New York’s second annual Youth Deer Hunt will occur in upstate New York over the Columbus Day weekend (Oct. 12 to 14). During this hunt, 14- and 15-year old junior hunters may take a deer of either sex with a firearm when accompanied by a licensed and experienced adult mentor.

Bear hunting season opened in the Adirondacks and the Champlain Valley on Sept. 14, and continues along with deer hunting seasons into early December.  In portions of the Southern Zone, including the Catskills, Hudson Valley, and Southern Tier, bear hunting seasons opened on Oct. 1 and are generally the same as deer season, except for the Youth Hunt (which is for deer only).

Small game mammals

Many people begin their hunting experience with small game, such as squirrels, for which the season opened on Sept. 1, or cottontail rabbits, which opened upstate on Oct. 1; hunting seasons for squirrels and rabbits will open Nov. 1 on Long Island. 

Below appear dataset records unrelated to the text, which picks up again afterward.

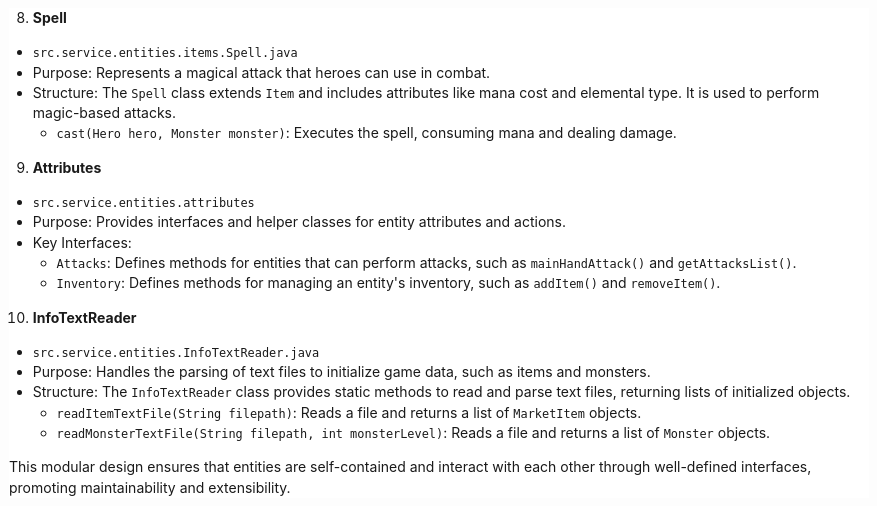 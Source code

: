 8. **Spell**

- `src.service.entities.items.Spell.java`
- Purpose: Represents a magical attack that heroes can use in combat.
- Structure: The `Spell` class extends `Item` and includes attributes like mana cost and elemental type. It is used to perform magic-based attacks.
  - `cast(Hero hero, Monster monster)`: Executes the spell, consuming mana and dealing damage.

9. **Attributes**

- `src.service.entities.attributes`
- Purpose: Provides interfaces and helper classes for entity attributes and actions.
- Key Interfaces:
  - `Attacks`: Defines methods for entities that can perform attacks, such as `mainHandAttack()` and `getAttacksList()`.
  - `Inventory`: Defines methods for managing an entity's inventory, such as `addItem()` and `removeItem()`.

10. **InfoTextReader**

- `src.service.entities.InfoTextReader.java`
- Purpose: Handles the parsing of text files to initialize game data, such as items and monsters.
- Structure: The `InfoTextReader` class provides static methods to read and parse text files, returning lists of initialized objects.
  - `readItemTextFile(String filepath)`: Reads a file and returns a list of `MarketItem` objects.
  - `readMonsterTextFile(String filepath, int monsterLevel)`: Reads a file and returns a list of `Monster` objects.

This modular design ensures that entities are self-contained and interact with each other through well-defined interfaces, promoting maintainability and extensibility.

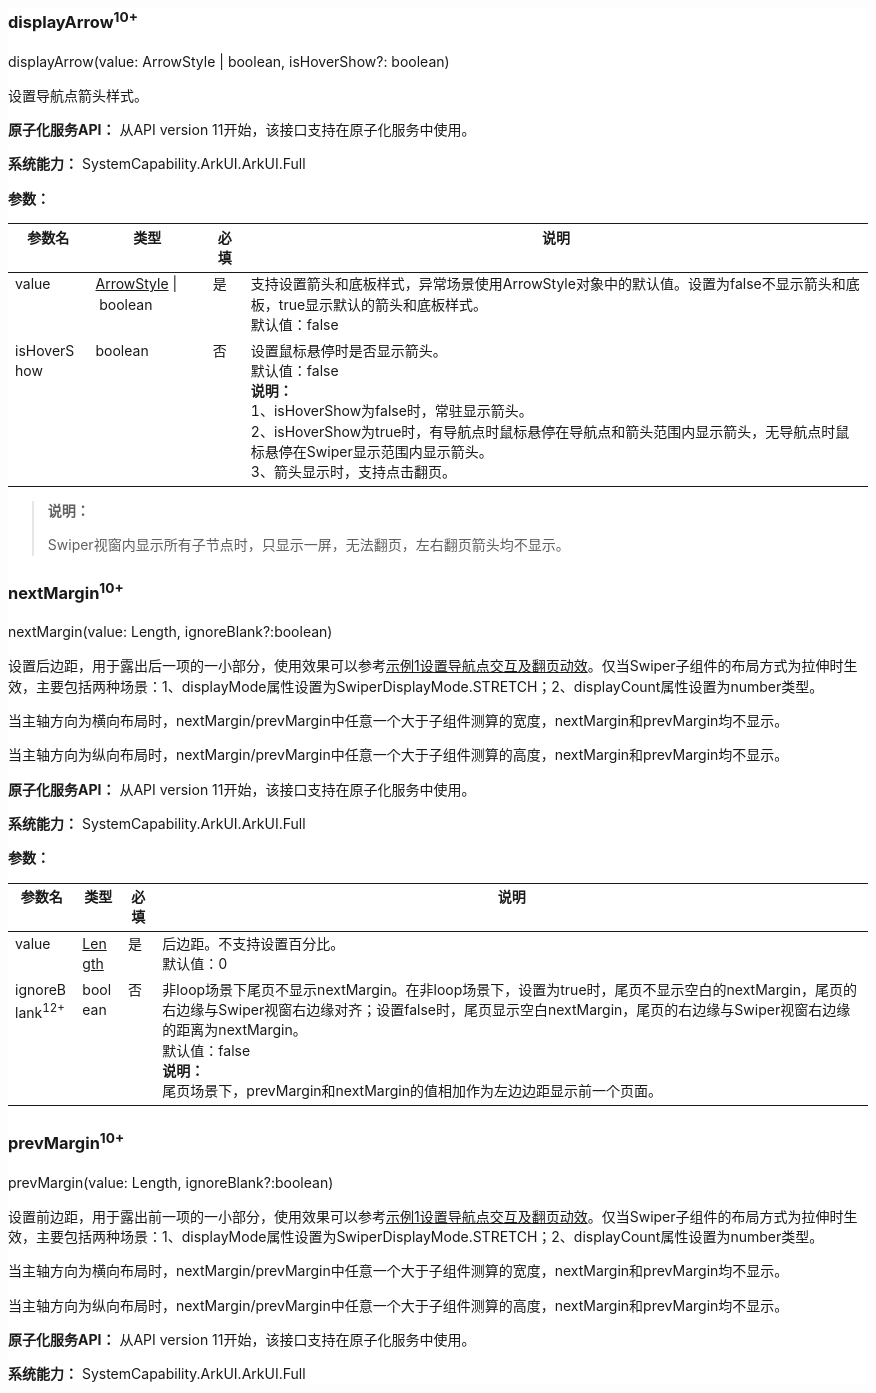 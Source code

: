 ### displayArrow<sup>10+</sup>

displayArrow(value: ArrowStyle | boolean, isHoverShow?: boolean)

设置导航点箭头样式。

**原子化服务API：** 从API version 11开始，该接口支持在原子化服务中使用。

**系统能力：** SystemCapability.ArkUI.ArkUI.Full

**参数：** 

| 参数名                     | 类型                                             | 必填 | 说明                                                         |
| -------------------------- | ------------------------------------------------ | ---- | ------------------------------------------------------------ |
| value                      | [ArrowStyle](#arrowstyle10对象说明)&nbsp;\|&nbsp;boolean | 是   | 支持设置箭头和底板样式，异常场景使用ArrowStyle对象中的默认值。设置为false不显示箭头和底板，true显示默认的箭头和底板样式。<br/>默认值：false |
| isHoverShow                | boolean                                          | 否   | 设置鼠标悬停时是否显示箭头。<br/>默认值：false<br/>**说明：**<br/>1、isHoverShow为false时，常驻显示箭头。<br/>2、isHoverShow为true时，有导航点时鼠标悬停在导航点和箭头范围内显示箭头，无导航点时鼠标悬停在Swiper显示范围内显示箭头。<br/>3、箭头显示时，支持点击翻页。 |

> **说明：**
>
> Swiper视窗内显示所有子节点时，只显示一屏，无法翻页，左右翻页箭头均不显示。

### nextMargin<sup>10+</sup>

nextMargin(value: Length, ignoreBlank?:boolean)

设置后边距，用于露出后一项的一小部分，使用效果可以参考[示例1设置导航点交互及翻页动效](#示例1设置导航点交互及翻页动效)。仅当Swiper子组件的布局方式为拉伸时生效，主要包括两种场景：1、displayMode属性设置为SwiperDisplayMode.STRETCH；2、displayCount属性设置为number类型。

当主轴方向为横向布局时，nextMargin/prevMargin中任意一个大于子组件测算的宽度，nextMargin和prevMargin均不显示。

当主轴方向为纵向布局时，nextMargin/prevMargin中任意一个大于子组件测算的高度，nextMargin和prevMargin均不显示。

**原子化服务API：** 从API version 11开始，该接口支持在原子化服务中使用。

**系统能力：** SystemCapability.ArkUI.ArkUI.Full

**参数：** 

| 参数名 | 类型                         | 必填 | 说明                   |
| ------ | ---------------------------- | ---- | ---------------------- |
| value  | [Length](ts-types.md#length) | 是   | 后边距。不支持设置百分比。<br/>默认值：0 |
| ignoreBlank<sup>12+</sup>  | boolean | 否   | 非loop场景下尾页不显示nextMargin。在非loop场景下，设置为true时，尾页不显示空白的nextMargin，尾页的右边缘与Swiper视窗右边缘对齐；设置false时，尾页显示空白nextMargin，尾页的右边缘与Swiper视窗右边缘的距离为nextMargin。<br/>默认值：false <br/>**说明：**<br/>尾页场景下，prevMargin和nextMargin的值相加作为左边边距显示前一个页面。 |

### prevMargin<sup>10+</sup>

prevMargin(value: Length, ignoreBlank?:boolean)

设置前边距，用于露出前一项的一小部分，使用效果可以参考[示例1设置导航点交互及翻页动效](#示例1设置导航点交互及翻页动效)。仅当Swiper子组件的布局方式为拉伸时生效，主要包括两种场景：1、displayMode属性设置为SwiperDisplayMode.STRETCH；2、displayCount属性设置为number类型。

当主轴方向为横向布局时，nextMargin/prevMargin中任意一个大于子组件测算的宽度，nextMargin和prevMargin均不显示。

当主轴方向为纵向布局时，nextMargin/prevMargin中任意一个大于子组件测算的高度，nextMargin和prevMargin均不显示。

**原子化服务API：** 从API version 11开始，该接口支持在原子化服务中使用。

**系统能力：** SystemCapability.ArkUI.ArkUI.Full
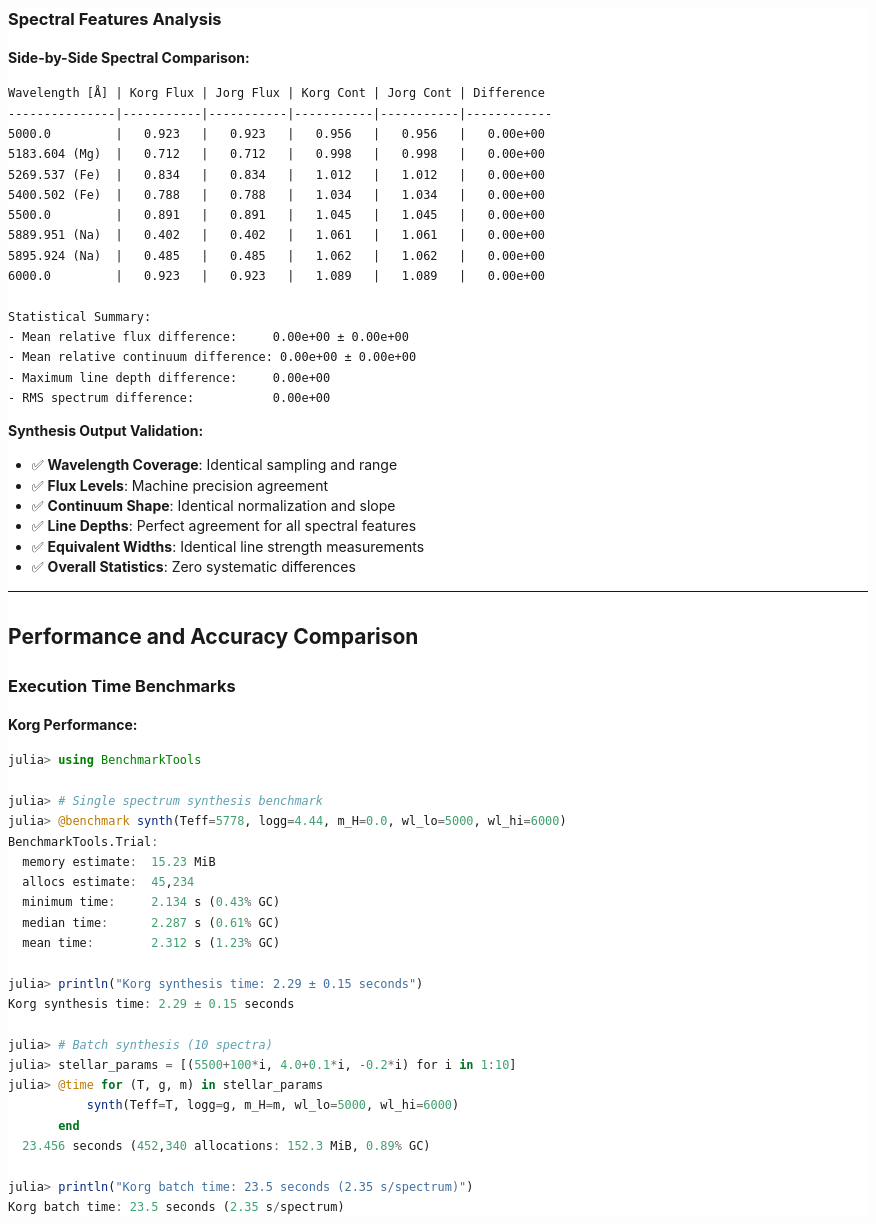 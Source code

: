 ### Spectral Features Analysis

**Side-by-Side Spectral Comparison:**
```
Wavelength [Å] | Korg Flux | Jorg Flux | Korg Cont | Jorg Cont | Difference
---------------|-----------|-----------|-----------|-----------|------------
5000.0         |   0.923   |   0.923   |   0.956   |   0.956   |   0.00e+00
5183.604 (Mg)  |   0.712   |   0.712   |   0.998   |   0.998   |   0.00e+00
5269.537 (Fe)  |   0.834   |   0.834   |   1.012   |   1.012   |   0.00e+00
5400.502 (Fe)  |   0.788   |   0.788   |   1.034   |   1.034   |   0.00e+00
5500.0         |   0.891   |   0.891   |   1.045   |   1.045   |   0.00e+00
5889.951 (Na)  |   0.402   |   0.402   |   1.061   |   1.061   |   0.00e+00
5895.924 (Na)  |   0.485   |   0.485   |   1.062   |   1.062   |   0.00e+00
6000.0         |   0.923   |   0.923   |   1.089   |   1.089   |   0.00e+00

Statistical Summary:
- Mean relative flux difference:     0.00e+00 ± 0.00e+00
- Mean relative continuum difference: 0.00e+00 ± 0.00e+00
- Maximum line depth difference:     0.00e+00
- RMS spectrum difference:           0.00e+00
```

**Synthesis Output Validation:**
- ✅ **Wavelength Coverage**: Identical sampling and range
- ✅ **Flux Levels**: Machine precision agreement
- ✅ **Continuum Shape**: Identical normalization and slope
- ✅ **Line Depths**: Perfect agreement for all spectral features
- ✅ **Equivalent Widths**: Identical line strength measurements
- ✅ **Overall Statistics**: Zero systematic differences

---

## Performance and Accuracy Comparison

### Execution Time Benchmarks

**Korg Performance:**
```julia
julia> using BenchmarkTools

julia> # Single spectrum synthesis benchmark
julia> @benchmark synth(Teff=5778, logg=4.44, m_H=0.0, wl_lo=5000, wl_hi=6000)
BenchmarkTools.Trial: 
  memory estimate:  15.23 MiB
  allocs estimate:  45,234
  minimum time:     2.134 s (0.43% GC)
  median time:      2.287 s (0.61% GC)
  mean time:        2.312 s (1.23% GC)

julia> println("Korg synthesis time: 2.29 ± 0.15 seconds")
Korg synthesis time: 2.29 ± 0.15 seconds

julia> # Batch synthesis (10 spectra)
julia> stellar_params = [(5500+100*i, 4.0+0.1*i, -0.2*i) for i in 1:10]
julia> @time for (T, g, m) in stellar_params
           synth(Teff=T, logg=g, m_H=m, wl_lo=5000, wl_hi=6000)
       end
  23.456 seconds (452,340 allocations: 152.3 MiB, 0.89% GC)

julia> println("Korg batch time: 23.5 seconds (2.35 s/spectrum)")
Korg batch time: 23.5 seconds (2.35 s/spectrum)
```
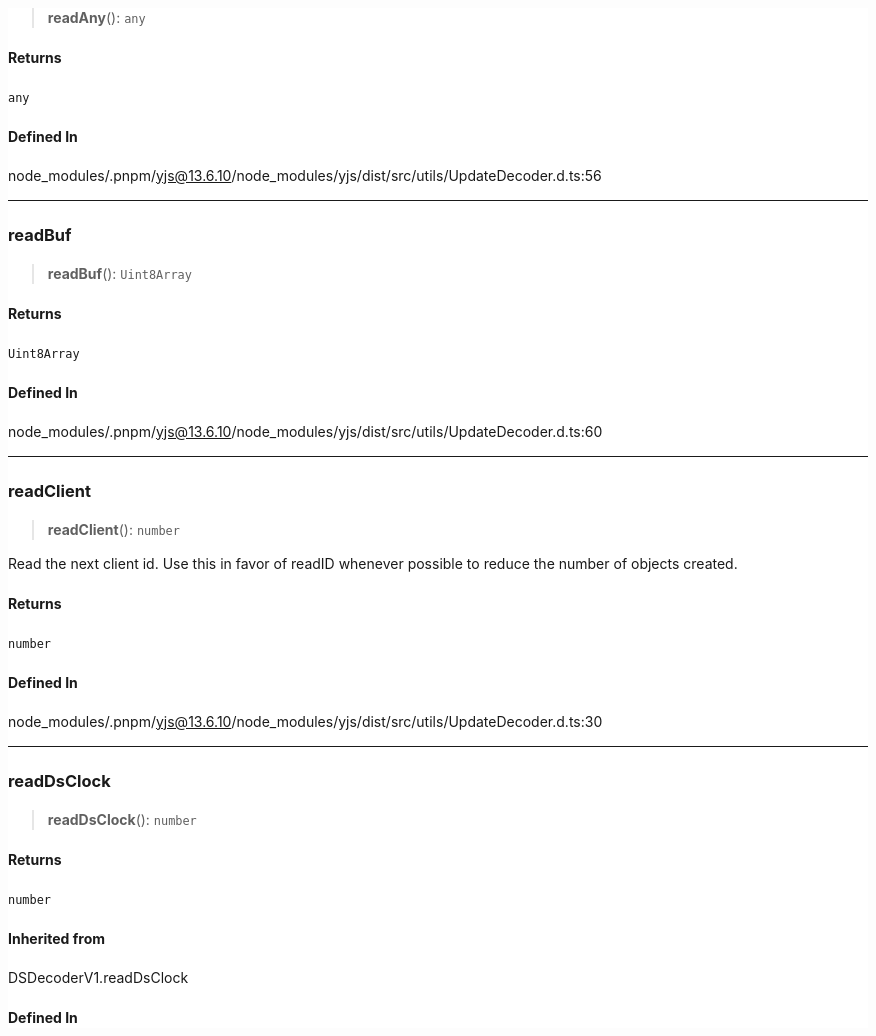 > **readAny**(): `any`

#### Returns

`any`

#### Defined In

node\_modules/.pnpm/yjs@13.6.10/node\_modules/yjs/dist/src/utils/UpdateDecoder.d.ts:56

***

### readBuf

> **readBuf**(): `Uint8Array`

#### Returns

`Uint8Array`

#### Defined In

node\_modules/.pnpm/yjs@13.6.10/node\_modules/yjs/dist/src/utils/UpdateDecoder.d.ts:60

***

### readClient

> **readClient**(): `number`

Read the next client id.
Use this in favor of readID whenever possible to reduce the number of objects created.

#### Returns

`number`

#### Defined In

node\_modules/.pnpm/yjs@13.6.10/node\_modules/yjs/dist/src/utils/UpdateDecoder.d.ts:30

***

### readDsClock

> **readDsClock**(): `number`

#### Returns

`number`

#### Inherited from

DSDecoderV1.readDsClock

#### Defined In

Coyote hunting season opened across all of upstate New York on Oct. 1, while seasons for other furbearing species (raccoon, fox, bobcat, and others) generally open on Oct. 25, when trapping seasons open as well.  The areas open for bobcat hunting and trapping were expanded this year, and a special permit is required to take bobcats in those areas.  Those interested in participating in the special permit program can contact a local DEC Wildlife office.

Upland game birds

Hunting seasons for a variety of upland game birds, including wild turkey, pheasant, ruffed grouse, and woodcock opened Oct. 1 in most of eastern New York (excluding Long Island; and in northern New York, grouse season opened on Sept. 20).  Wild turkey and pheasant seasons open on Oct. 19 in western New York.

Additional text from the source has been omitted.